[Exercise material Boundary: Start]

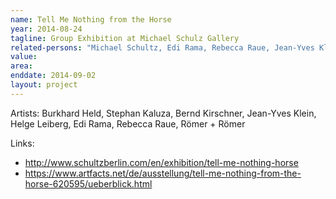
 ```yaml
---
name: Tell Me Nothing from the Horse
year: 2014-08-24
tagline: Group Exhibition at Michael Schulz Gallery
related-persons: "Michael Schultz, Edi Rama, Rebecca Raue, Jean-Yves Klein, Burkhard Held, Stephan Kaluza, Bernd Kirschner, Römer + Römer"
value:
area:
enddate: 2014-09-02
layout: project
---
```


Artists: Burkhard Held, Stephan Kaluza, Bernd Kirschner, Jean-Yves Klein, Helge Leiberg, Edi Rama, Rebecca Raue, Römer + Römer

Links:
* <http://www.schultzberlin.com/en/exhibition/tell-me-nothing-horse>
* <https://www.artfacts.net/de/ausstellung/tell-me-nothing-from-the-horse-620595/ueberblick.html>
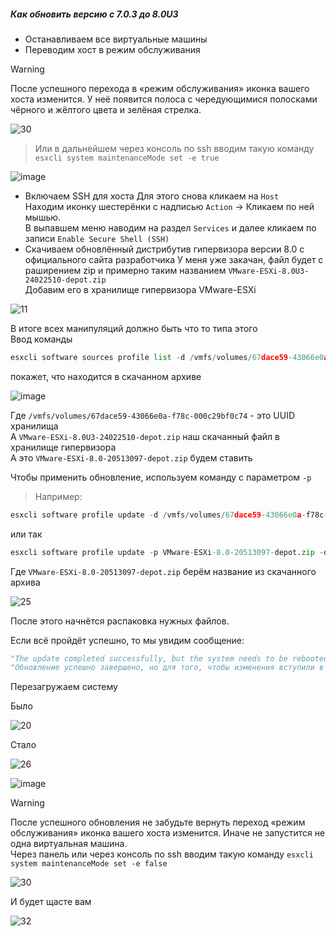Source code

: ##### Как обновить версию с 7.0.3 до 8.0U3

- Останавливаем все виртуальные машины
- Переводим хост в режим обслуживания
> [!Warning]
> После успешного перехода в «режим обслуживания» иконка вашего хоста изменится. У неё появится полоса с чередующимися полосками чёрного и жёлтого цвета и зелёная стрелка.

![30](https://github.com/user-attachments/assets/718335fb-a681-4d1b-8bd0-751ee2c1a301)

> Или в дальнейшем через консоль по ssh вводим такую команду ``esxcli system maintenanceMode set -e true``

![image](https://github.com/user-attachments/assets/c36cb2c5-1f13-49b9-ba65-3871602e8e22)

- Включаем SSH для хоста
Для этого снова кликаем на ``Host``<br>
Находим иконку шестерёнки с надписью ``Action`` -> Кликаем по ней мышью.<br>
В выпавшем меню наводим на раздел ``Services`` и далее кликаем по записи ``Enable Secure Shell (SSH)``
- Скачиваем обновлённый дистрибутив гипервизора версии 8.0 с официального сайта разработчика
У меня уже закачан, файл будет с раширением zip и примерно таким названием ``VMware-ESXi-8.0U3-24022510-depot.zip``<br>
Добавим его в хранилище гипервизора VMware-ESXi

![11](https://github.com/user-attachments/assets/1e561e6a-049e-4a68-bb43-c1eb5be27337)

В итоге всех манипуляций должно быть что то типа этого<br>
Ввод команды 
```python 
esxcli software sources profile list -d /vmfs/volumes/67dace59-43066e0a-f78c-000c29bf0c74/VMWare/VMware-ESXi-8.0U3-24022510-depot.zip
```
покажет, что находится в скачанном архиве

![image](https://github.com/user-attachments/assets/756cc3a9-9fd6-4df8-a6e6-ec64f639a53d)

Где ``/vmfs/volumes/67dace59-43066e0a-f78c-000c29bf0c74`` - это UUID хранилища<br>
А ``VMware-ESXi-8.0U3-24022510-depot.zip`` наш скачанный файл в хранилище гипервизора<br>
А это ``VMware-ESXi-8.0-20513097-depot.zip`` будем ставить

Чтобы применить обновление, используем команду с параметром ``-p`` <br> 
> Например:
```python
esxcli software profile update -d /vmfs/volumes/67dace59-43066e0a-f78c-000c29bf0c74/VMWare/VMware-ESXi-8.0U3-24022510-depot.zip -p VMware-ESXi-8.0-20513097-depot.zip
```
или так
```python
esxcli software profile update -p VMware-ESXi-8.0-20513097-depot.zip -d /vmfs/volumes/67dace59-43066e0a-f78c-000c29bf0c74/VMware-ESXi-8.0U3-24022510-depot.zip
```
Где ``VMware-ESXi-8.0-20513097-depot.zip`` берём название из скачанного архива

![25](https://github.com/user-attachments/assets/81e80dcf-6f46-48fc-8535-ee9aa6f64310)

После этого начнётся распаковка нужных файлов.

Если всё пройдёт успешно, то мы увидим сообщение:
```python
"The update completed successfully, but the system needs to be rebooted for the changes to be effective."
"Обновление успешно завершено, но для того, чтобы изменения вступили в силу, необходимо перезагрузить систему."
```

Перезагружаем систему

Было

![20](https://github.com/user-attachments/assets/998fc589-af6c-45ca-9547-8f1e3fd064d3)

Стало

![26](https://github.com/user-attachments/assets/77d490d9-1528-41b9-96a0-f1594373d538)

![image](https://github.com/user-attachments/assets/c77e4d0f-01e6-4efb-a58c-164f4a700258)

> [!Warning]
> После успешного обновления не забудьте вернуть переход «режим обслуживания» иконка вашего хоста изменится. Иначе не запустится не одна виртуальная машина.<br>
> Через панель или через консоль по ssh вводим такую команду ``esxcli system maintenanceMode set -e false``

![30](https://github.com/user-attachments/assets/24579c1d-f827-4f5f-9842-6a2635cde6e8)

И будет щасте вам

![32](https://github.com/user-attachments/assets/897fb075-4d6e-463b-8143-c7f0369b180b)





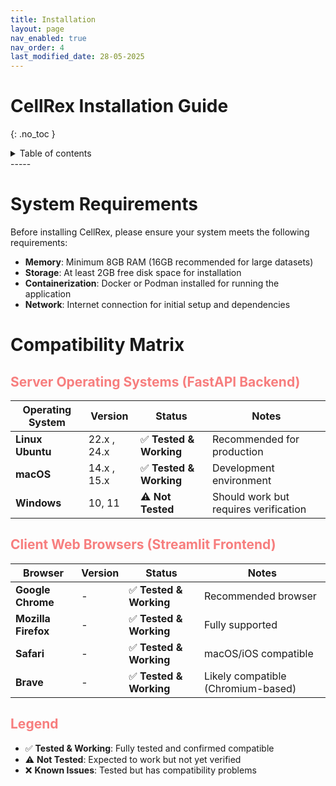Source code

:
 ```yaml
---
title: Installation
layout: page
nav_enabled: true
nav_order: 4
last_modified_date: 28-05-2025
---
```

<style>
h2 {
color: #f77e7e; /* $red-000 */
 }
</style>
# CellRex Installation Guide
{: .no_toc }
<details closed markdown="block">
<summary>
 Table of contents
</summary>
 {: .text-delta }
- TOC
{:toc}
</details>
-----

# System Requirements

Before installing CellRex, please ensure your system meets the following requirements:

- **Memory**: Minimum 8GB RAM (16GB recommended for large datasets)
- **Storage**: At least 2GB free disk space for installation
- **Containerization**: Docker or Podman installed for running the application
- **Network**: Internet connection for initial setup and dependencies

# Compatibility Matrix

## Server Operating Systems (FastAPI Backend)

| Operating System | Version | Status | Notes |
|------------------|---------|--------|-------|
| **Linux Ubuntu** | 22.x , 24.x| ✅ **Tested & Working** | Recommended for production |
| **macOS** | 14.x , 15.x | ✅ **Tested & Working** | Development environment |
| **Windows** | 10, 11 | ⚠️ **Not Tested** | Should work but requires verification |

## Client Web Browsers (Streamlit Frontend)

| Browser | Version | Status | Notes |
|---------|---------|--------|-------|
| **Google Chrome** | - | ✅ **Tested & Working** | Recommended browser |
| **Mozilla Firefox** | - | ✅ **Tested & Working** | Fully supported |
| **Safari** | - | ✅ **Tested & Working** | macOS/iOS compatible |
| **Brave** | - | ✅ **Tested & Working** | Likely compatible (Chromium-based) |

## Legend

- ✅ **Tested & Working**: Fully tested and confirmed compatible
- ⚠️ **Not Tested**: Expected to work but not yet verified
- ❌ **Known Issues**: Tested but has compatibility problems
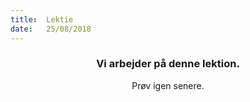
 ```yaml
---
title:  Lektie
date:   25/08/2018
---
```


### <center>Vi arbejder på denne lektion.</center>
<center>Prøv igen senere.</center>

[Exercise material Boundary: End]

# Your assignment
In the data above, count the lines where the word "вашего" appears; reply with the number only.

# Output
2